Brief: The answer must consist only of the lines in the records below from the line with "Compare the accuracy" to the line with "HyperNetX package used", both included, copied word for word with every picture left out.

_ _ _ _

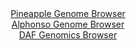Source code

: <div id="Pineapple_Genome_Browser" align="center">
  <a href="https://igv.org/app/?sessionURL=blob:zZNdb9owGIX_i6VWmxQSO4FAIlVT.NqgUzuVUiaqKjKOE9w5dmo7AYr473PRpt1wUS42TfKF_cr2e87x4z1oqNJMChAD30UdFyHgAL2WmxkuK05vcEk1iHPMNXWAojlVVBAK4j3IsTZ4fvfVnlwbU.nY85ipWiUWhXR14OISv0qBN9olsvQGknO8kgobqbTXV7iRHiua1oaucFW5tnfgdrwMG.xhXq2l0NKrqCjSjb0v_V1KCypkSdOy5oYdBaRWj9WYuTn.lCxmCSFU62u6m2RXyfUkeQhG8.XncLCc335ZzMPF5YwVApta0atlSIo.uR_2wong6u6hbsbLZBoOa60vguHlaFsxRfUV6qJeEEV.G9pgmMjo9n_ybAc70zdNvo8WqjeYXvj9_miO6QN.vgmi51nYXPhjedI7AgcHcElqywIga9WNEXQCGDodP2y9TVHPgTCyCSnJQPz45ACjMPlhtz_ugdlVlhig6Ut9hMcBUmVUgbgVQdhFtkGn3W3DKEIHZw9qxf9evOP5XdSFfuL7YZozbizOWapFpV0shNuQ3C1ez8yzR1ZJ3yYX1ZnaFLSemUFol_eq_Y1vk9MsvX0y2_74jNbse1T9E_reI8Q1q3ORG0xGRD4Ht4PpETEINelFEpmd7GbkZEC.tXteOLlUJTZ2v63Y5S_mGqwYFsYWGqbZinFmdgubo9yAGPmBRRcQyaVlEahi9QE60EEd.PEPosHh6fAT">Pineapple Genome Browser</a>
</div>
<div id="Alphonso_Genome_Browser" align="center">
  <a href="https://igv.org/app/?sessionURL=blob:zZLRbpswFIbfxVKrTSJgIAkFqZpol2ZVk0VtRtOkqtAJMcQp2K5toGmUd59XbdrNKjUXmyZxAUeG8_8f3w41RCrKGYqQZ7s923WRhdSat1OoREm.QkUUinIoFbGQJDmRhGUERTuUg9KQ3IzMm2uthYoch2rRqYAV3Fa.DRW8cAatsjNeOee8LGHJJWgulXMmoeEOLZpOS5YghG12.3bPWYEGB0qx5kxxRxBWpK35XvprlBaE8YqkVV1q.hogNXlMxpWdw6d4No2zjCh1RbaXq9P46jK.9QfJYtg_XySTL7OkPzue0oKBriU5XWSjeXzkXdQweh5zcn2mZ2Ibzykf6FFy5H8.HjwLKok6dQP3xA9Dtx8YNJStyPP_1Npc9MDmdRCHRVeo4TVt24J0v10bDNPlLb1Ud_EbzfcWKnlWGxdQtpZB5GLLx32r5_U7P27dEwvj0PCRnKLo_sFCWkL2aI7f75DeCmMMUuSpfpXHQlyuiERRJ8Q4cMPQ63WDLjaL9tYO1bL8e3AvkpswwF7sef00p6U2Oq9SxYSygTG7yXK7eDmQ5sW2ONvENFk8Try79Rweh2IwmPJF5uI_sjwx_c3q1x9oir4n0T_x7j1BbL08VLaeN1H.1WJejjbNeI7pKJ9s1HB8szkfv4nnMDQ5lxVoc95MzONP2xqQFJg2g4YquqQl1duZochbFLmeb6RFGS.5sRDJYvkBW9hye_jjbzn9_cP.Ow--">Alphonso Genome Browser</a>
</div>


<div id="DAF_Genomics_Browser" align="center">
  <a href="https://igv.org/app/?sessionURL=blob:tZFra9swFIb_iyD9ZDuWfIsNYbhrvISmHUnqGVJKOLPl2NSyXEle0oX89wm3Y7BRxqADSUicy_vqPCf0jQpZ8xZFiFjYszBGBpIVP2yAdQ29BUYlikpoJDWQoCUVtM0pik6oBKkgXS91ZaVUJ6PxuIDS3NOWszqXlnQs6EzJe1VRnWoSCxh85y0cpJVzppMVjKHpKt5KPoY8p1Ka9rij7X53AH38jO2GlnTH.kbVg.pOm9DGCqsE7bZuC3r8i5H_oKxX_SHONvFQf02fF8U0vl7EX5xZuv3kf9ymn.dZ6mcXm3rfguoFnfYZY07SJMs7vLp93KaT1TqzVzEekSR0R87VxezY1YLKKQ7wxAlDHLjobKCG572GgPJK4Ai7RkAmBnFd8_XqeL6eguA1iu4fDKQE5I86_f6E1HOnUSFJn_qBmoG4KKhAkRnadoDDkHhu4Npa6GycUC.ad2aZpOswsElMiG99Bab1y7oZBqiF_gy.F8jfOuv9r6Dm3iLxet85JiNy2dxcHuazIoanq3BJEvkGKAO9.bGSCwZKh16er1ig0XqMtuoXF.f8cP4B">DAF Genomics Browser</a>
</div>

_ _ _ _

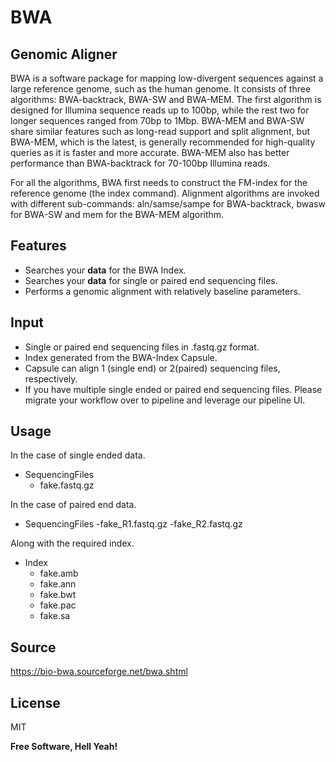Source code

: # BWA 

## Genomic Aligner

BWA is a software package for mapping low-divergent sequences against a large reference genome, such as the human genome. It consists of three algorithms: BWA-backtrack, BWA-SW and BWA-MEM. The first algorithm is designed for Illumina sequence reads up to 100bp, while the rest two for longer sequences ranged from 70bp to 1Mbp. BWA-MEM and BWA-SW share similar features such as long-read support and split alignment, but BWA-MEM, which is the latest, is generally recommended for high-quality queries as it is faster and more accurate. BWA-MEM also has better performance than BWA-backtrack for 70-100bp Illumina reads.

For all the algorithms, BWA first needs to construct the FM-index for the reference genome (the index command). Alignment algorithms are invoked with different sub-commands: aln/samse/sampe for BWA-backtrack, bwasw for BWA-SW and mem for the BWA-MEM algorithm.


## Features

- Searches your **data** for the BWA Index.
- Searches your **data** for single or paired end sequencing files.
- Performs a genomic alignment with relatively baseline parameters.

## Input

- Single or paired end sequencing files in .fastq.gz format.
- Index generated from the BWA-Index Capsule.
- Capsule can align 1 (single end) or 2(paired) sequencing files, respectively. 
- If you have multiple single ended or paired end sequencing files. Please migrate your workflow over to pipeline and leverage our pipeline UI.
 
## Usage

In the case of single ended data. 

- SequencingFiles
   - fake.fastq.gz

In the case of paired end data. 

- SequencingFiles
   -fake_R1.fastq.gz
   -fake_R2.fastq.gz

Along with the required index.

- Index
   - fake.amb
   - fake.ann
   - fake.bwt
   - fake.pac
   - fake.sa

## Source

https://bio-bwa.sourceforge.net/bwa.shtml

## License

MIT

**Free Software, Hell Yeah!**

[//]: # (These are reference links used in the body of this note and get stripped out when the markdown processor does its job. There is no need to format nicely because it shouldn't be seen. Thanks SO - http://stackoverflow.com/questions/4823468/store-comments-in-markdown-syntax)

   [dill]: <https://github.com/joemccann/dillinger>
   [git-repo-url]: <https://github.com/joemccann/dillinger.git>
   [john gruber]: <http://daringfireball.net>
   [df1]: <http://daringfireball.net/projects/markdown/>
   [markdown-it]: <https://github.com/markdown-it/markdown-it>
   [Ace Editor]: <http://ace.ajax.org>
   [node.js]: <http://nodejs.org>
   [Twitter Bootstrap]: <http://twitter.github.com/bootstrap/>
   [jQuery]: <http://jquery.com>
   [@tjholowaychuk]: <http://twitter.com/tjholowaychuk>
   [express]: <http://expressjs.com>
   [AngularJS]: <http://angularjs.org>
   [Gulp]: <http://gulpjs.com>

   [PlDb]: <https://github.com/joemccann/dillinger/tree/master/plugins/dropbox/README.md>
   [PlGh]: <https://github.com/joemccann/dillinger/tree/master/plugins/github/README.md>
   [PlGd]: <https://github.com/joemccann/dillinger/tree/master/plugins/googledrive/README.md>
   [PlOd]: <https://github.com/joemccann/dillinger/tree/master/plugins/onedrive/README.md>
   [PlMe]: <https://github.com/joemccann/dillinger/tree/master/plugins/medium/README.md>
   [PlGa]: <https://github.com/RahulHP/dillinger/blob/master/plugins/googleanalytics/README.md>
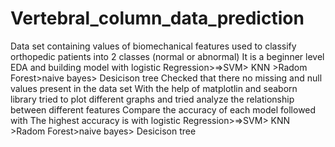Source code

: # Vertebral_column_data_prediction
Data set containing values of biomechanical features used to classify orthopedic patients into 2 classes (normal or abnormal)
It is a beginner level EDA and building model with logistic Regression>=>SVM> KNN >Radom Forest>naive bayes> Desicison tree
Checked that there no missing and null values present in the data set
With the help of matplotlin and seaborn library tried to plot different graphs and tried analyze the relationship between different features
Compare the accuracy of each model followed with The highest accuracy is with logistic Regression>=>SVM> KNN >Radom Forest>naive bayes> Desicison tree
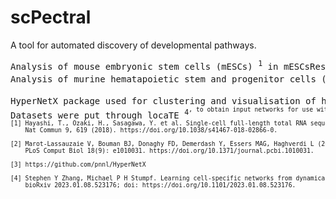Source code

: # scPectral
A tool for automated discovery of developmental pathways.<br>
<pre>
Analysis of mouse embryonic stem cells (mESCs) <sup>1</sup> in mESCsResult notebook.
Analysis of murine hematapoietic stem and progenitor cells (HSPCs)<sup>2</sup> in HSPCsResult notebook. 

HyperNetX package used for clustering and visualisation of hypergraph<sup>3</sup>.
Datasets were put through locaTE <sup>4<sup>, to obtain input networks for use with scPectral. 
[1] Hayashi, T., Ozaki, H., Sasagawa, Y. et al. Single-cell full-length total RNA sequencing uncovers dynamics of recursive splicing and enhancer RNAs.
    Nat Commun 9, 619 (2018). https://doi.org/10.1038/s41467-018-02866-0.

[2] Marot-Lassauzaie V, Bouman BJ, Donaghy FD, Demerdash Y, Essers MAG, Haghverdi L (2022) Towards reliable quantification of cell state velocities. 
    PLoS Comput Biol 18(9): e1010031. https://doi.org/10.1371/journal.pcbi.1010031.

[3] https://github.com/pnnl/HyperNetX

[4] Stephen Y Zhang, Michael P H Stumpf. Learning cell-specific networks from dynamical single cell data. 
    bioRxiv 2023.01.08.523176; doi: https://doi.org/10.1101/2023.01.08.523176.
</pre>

_ _ _ _

Response:
Compare the accuracy of each model followed with The highest accuracy is with logistic Regression>=>SVM> KNN >Radom Forest>naive bayes> Desicison tree
Source code

: # scPectral
A tool for automated discovery of developmental pathways.<br>
<pre>
Analysis of mouse embryonic stem cells (mESCs) <sup>1</sup> in mESCsResult notebook.
Analysis of murine hematapoietic stem and progenitor cells (HSPCs)<sup>2</sup> in HSPCsResult notebook. 

HyperNetX package used for clustering and visualisation of hypergraph<sup>3</sup>.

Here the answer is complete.